In Charlotte Wood’s latest novel, Stone Yard Devotional, the setting is a parched, dusty religious retreat on the Monaro Plains. Aside from the narrator, no one has come to the retreat in years. One day, she returned for a fifth weekend visit and simply stayed. The story of this prayer community is stylized by the bone-dry elegance of Wood’s language. “We’ve done it deliberately; made ourselves foreign to ordinary life.” There’s no lushness here. Wood writes like a nun might pray—with precision, with silence, with a refusal to explain.

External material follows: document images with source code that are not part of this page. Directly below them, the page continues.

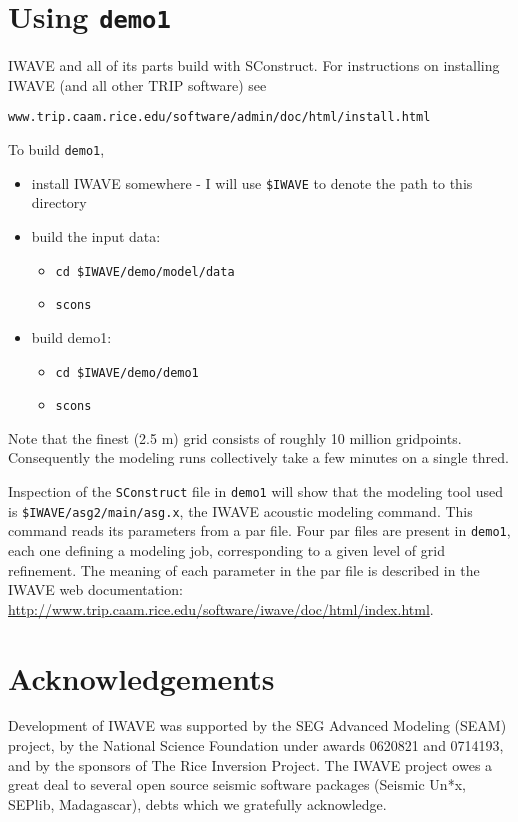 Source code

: \section{Using {\tt demo1}}
IWAVE and all of its parts build with SConstruct. For instructions on
installing IWAVE (and all other TRIP software) see 
\begin{verbatim}
www.trip.caam.rice.edu/software/admin/doc/html/install.html
\end{verbatim}

To build {\tt demo1},
\begin{itemize}
\item install IWAVE somewhere - I will use  {\tt \$IWAVE} to denote
  the path to this directory  
\item build the input data:
\begin{itemize} 
  \item {\tt cd \$IWAVE/demo/model/data}
\item {\tt scons}
\end{itemize}
\item build demo1:
\begin{itemize}
\item {\tt cd \$IWAVE/demo/demo1}
\item {\tt scons}
\end{itemize}
\end{itemize}
Note that the finest (2.5 m) grid consists of roughly 10 million
gridpoints. Consequently the modeling runs collectively take a few
minutes on a single thred.

Inspection of the {\tt SConstruct} file in {\tt demo1} will show that
the modeling tool used is {\tt \$IWAVE/asg2/main/asg.x}, the IWAVE
acoustic modeling command. This command reads its parameters from a
par file. Four par files are present in {\tt demo1}, each one defining
a modeling job, corresponding to a given level of grid refinement. The
meaning of each parameter in the par file is described in the IWAVE
web documentation: \url{http://www.trip.caam.rice.edu/software/iwave/doc/html/index.html}.

\section{Acknowledgements}
Development of IWAVE was supported by the SEG Advanced Modeling (SEAM) project, by the National Science Foundation under awards 0620821 and 0714193, and by the sponsors of The Rice Inversion Project. The IWAVE project owes a great deal to several open source seismic software packages (Seismic Un*x, SEPlib, Madagascar), debts which we gratefully acknowledge.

Wood’s language is austere and restrained, giving the reader a liminal spaciousness for contemplation. As a literary device, the journal form—undated and recursive—alters the reader’s sense of time and self. The narrator’s flashback memories scratch at our own: bullying in the schoolyard, feeling inadequate compared to parents, siblings, or peers.
Almost without noticing, we become submerged in the narrator’s three trials—or one might say, visitations. These trials begin with the return of Sister Jenny’s remains, many years after she was murdered in Thailand while working at a women's shelter. Accompanying the remains is Sister Helen Parry, now a celebrated climate activist. But the narrator recognizes Sister Helen as the girl she and her classmates once bullied for being poor and fatherless, often abandoned for weeks by her mother. And finally, the abbey is overrun by a plague of mice—an ancient omen turned calamity.

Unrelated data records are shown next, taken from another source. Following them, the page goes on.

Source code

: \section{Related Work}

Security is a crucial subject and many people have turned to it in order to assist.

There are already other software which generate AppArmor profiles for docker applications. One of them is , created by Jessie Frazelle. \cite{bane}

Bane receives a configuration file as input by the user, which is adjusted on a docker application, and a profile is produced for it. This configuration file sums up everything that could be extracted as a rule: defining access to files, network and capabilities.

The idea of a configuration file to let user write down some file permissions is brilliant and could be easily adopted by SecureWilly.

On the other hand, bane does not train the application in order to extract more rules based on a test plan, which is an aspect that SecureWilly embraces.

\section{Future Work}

These trials don’t deliver epiphanies. There’s no radiant transformation, no singular moment when the narrator emerges healed. Yet, it is not only the narrator who needs healing—it is us, the readers, who must face the senseless violence, cruelty, and environmental collapse of our world. We’re living the “plague of mice,” and the only transformational path is to learn how to go within ourselves for the answers to why we’re here and what we value as part of a global community.

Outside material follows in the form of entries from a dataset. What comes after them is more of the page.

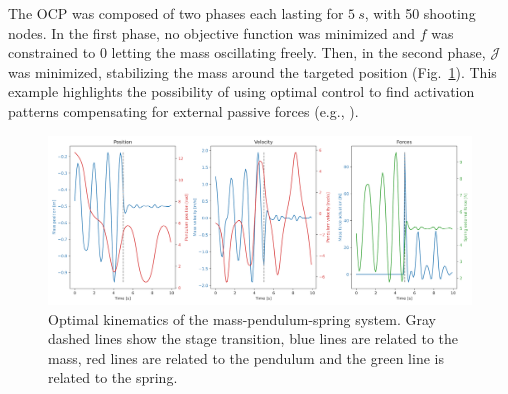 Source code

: The OCP was composed of two phases each lasting for $\SI{5}{s}$, with 50 shooting nodes.
In the first phase, no objective function was minimized and $f$ was constrained to $0$ letting the mass oscillating freely. 
Then, in the second phase, $\mathcal{J}$ was minimized, stabilizing the mass around the targeted position (Fig.~\ref{fig:Mass_Pendulum_Fext_graphs}).
This example highlights the possibility of using optimal control to find activation patterns compensating for external passive forces (e.g., ).

\begin{figure}[t!]
\centering
\includegraphics[width=\textwidth]{figures/Mass_Pendulum_Fext.png}
\caption{Optimal kinematics of the mass-pendulum-spring system. Gray dashed lines show the stage transition, blue lines are related to the mass, red lines are related to the pendulum and the green line is related to the spring.}
\label{fig:Mass_Pendulum_Fext_graphs}
\end{figure}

If the narrator is a hidden alchemist, her materials are not gold and salt but grief, silence, and spiritual fatigue. The abbey becomes her crucible, and the slow, circling journal entries are the fire beneath it. In refusing narrative resolution, Charlotte Wood grants the reader something rarer still: the freedom to dwell inside the devotional without demanding doctrine.
This is not a novel that answers; it accompanies. It lingers beside your uncertainties. Like the Moon—whose phases frame the book’s energy—it waxes, wanes, disappears, and returns. In the end, we are left not with clarity, but with a deeper attention. And that, too, is a sacred thing.
Keep journaling!
Wow, this is so rich - the stones, and Charlotte's apt name, just shimmer. I will dive in again. I love how you keep finding new ways to unearth hidden alchemy. This one is special and timely.